------ DATA

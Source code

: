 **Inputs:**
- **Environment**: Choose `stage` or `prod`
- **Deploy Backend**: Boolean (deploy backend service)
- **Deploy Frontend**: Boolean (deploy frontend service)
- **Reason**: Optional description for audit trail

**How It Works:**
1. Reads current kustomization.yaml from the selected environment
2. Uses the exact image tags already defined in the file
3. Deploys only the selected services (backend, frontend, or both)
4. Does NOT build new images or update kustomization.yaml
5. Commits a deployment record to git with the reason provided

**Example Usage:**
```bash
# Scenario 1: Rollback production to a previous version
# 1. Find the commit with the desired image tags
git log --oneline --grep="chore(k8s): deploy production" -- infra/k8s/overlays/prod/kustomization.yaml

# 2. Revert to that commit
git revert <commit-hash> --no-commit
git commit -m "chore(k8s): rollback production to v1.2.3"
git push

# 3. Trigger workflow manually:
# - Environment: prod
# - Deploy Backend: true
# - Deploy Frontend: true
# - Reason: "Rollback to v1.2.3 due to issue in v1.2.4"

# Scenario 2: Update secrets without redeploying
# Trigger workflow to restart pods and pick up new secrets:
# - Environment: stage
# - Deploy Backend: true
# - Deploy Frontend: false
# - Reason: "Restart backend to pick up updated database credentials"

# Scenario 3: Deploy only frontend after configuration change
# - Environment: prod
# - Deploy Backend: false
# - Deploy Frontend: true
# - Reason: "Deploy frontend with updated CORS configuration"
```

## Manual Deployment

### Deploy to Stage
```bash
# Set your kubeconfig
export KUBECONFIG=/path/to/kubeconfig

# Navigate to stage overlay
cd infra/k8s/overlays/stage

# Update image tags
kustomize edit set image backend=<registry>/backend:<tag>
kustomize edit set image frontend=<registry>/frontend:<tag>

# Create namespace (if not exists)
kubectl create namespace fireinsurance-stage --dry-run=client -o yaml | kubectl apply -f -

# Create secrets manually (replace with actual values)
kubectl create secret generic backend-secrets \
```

------------

AIM OF THE EXERCISE
Show every line of the listing that includes the word "workflow".

SOLUTION BELOW
# 3. Trigger workflow manually:
# Trigger workflow to restart pods and pick up new secrets:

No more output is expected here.